*** Material provided Section Begins ***

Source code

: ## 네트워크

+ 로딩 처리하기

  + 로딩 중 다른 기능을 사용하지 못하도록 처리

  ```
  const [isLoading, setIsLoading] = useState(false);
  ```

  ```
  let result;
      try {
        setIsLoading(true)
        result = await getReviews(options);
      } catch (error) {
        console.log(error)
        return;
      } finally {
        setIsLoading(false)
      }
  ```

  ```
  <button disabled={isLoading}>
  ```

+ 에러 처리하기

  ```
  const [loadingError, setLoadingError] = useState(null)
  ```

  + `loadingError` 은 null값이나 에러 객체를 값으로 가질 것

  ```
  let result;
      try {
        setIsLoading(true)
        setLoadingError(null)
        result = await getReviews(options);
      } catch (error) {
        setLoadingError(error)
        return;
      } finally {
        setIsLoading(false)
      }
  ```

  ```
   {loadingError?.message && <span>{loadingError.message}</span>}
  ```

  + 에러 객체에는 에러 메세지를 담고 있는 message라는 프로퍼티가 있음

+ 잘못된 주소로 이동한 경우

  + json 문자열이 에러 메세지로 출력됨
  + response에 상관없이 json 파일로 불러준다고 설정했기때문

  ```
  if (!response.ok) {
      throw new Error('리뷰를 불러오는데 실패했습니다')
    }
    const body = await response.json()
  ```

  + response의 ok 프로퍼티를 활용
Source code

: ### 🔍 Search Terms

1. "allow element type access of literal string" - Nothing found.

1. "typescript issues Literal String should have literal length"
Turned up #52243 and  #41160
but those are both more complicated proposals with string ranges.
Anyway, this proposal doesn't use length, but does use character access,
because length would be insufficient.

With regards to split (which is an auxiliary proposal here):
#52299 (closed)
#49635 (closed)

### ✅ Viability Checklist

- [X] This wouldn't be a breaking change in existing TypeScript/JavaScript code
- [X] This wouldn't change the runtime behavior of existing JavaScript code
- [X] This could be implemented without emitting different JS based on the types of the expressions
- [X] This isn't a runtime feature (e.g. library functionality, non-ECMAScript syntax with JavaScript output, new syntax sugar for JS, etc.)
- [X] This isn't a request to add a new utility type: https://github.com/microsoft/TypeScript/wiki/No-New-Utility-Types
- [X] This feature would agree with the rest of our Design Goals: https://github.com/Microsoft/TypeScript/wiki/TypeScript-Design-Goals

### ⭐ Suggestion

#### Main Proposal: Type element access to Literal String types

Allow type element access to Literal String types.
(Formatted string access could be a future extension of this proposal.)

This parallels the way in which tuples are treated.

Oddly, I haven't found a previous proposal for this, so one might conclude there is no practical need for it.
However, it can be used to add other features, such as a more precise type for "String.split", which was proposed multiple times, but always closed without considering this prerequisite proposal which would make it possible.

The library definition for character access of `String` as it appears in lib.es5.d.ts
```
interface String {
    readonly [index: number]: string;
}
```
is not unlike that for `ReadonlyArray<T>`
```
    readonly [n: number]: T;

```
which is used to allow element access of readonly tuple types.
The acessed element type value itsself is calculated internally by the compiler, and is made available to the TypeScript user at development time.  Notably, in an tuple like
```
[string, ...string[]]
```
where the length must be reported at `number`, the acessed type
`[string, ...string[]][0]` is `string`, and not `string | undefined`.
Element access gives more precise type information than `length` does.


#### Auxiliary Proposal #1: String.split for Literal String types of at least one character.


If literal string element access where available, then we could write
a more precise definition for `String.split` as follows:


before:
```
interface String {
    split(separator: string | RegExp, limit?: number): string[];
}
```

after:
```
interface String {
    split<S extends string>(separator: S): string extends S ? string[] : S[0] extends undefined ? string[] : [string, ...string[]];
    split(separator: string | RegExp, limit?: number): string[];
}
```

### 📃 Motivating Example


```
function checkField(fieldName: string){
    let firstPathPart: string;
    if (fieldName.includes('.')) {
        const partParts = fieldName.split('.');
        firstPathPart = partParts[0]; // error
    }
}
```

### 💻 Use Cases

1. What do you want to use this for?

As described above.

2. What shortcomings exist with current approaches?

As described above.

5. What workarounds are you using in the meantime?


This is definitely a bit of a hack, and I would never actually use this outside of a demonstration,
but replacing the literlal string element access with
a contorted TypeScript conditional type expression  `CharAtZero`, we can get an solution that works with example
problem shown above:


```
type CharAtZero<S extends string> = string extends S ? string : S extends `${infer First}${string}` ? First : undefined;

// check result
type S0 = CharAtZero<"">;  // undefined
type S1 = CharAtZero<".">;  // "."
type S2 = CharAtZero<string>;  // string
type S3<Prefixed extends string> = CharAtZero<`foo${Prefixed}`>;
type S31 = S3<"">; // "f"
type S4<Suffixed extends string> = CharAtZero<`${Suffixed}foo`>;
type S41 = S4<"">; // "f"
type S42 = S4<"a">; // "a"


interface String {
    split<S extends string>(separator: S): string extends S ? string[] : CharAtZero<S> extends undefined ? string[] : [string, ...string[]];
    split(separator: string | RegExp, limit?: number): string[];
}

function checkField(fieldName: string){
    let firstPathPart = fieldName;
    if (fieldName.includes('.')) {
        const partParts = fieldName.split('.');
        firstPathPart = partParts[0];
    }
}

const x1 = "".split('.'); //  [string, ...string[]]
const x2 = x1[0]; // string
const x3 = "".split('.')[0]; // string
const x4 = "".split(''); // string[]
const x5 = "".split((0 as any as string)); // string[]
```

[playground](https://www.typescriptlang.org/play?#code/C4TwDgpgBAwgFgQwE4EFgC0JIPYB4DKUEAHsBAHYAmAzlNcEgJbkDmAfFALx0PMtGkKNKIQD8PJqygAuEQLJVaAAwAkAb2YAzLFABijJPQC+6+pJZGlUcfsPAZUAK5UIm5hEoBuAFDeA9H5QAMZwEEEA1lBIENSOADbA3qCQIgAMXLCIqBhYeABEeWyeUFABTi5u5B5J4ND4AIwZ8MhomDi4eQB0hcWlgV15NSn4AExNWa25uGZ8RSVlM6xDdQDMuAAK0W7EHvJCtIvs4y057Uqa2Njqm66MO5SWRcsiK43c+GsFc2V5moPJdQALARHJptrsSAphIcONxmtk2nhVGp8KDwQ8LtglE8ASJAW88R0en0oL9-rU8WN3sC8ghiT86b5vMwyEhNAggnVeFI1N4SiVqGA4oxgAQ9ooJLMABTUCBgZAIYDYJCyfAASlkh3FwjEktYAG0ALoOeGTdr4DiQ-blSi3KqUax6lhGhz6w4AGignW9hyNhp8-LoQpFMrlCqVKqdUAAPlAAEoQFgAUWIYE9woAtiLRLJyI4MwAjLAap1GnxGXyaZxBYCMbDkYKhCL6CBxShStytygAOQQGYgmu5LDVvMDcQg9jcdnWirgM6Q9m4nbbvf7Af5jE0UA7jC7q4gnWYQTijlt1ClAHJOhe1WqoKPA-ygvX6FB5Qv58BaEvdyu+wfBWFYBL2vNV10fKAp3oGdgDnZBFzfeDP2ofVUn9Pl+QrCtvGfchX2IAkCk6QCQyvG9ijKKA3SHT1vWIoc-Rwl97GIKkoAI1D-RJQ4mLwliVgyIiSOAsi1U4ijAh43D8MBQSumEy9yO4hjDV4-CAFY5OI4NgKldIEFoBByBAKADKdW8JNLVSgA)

*** Material provided Section Ends ***

Task description >> Only a number is wanted: how many lines of the material include the word "firstPathPart".

Exercise result >> 4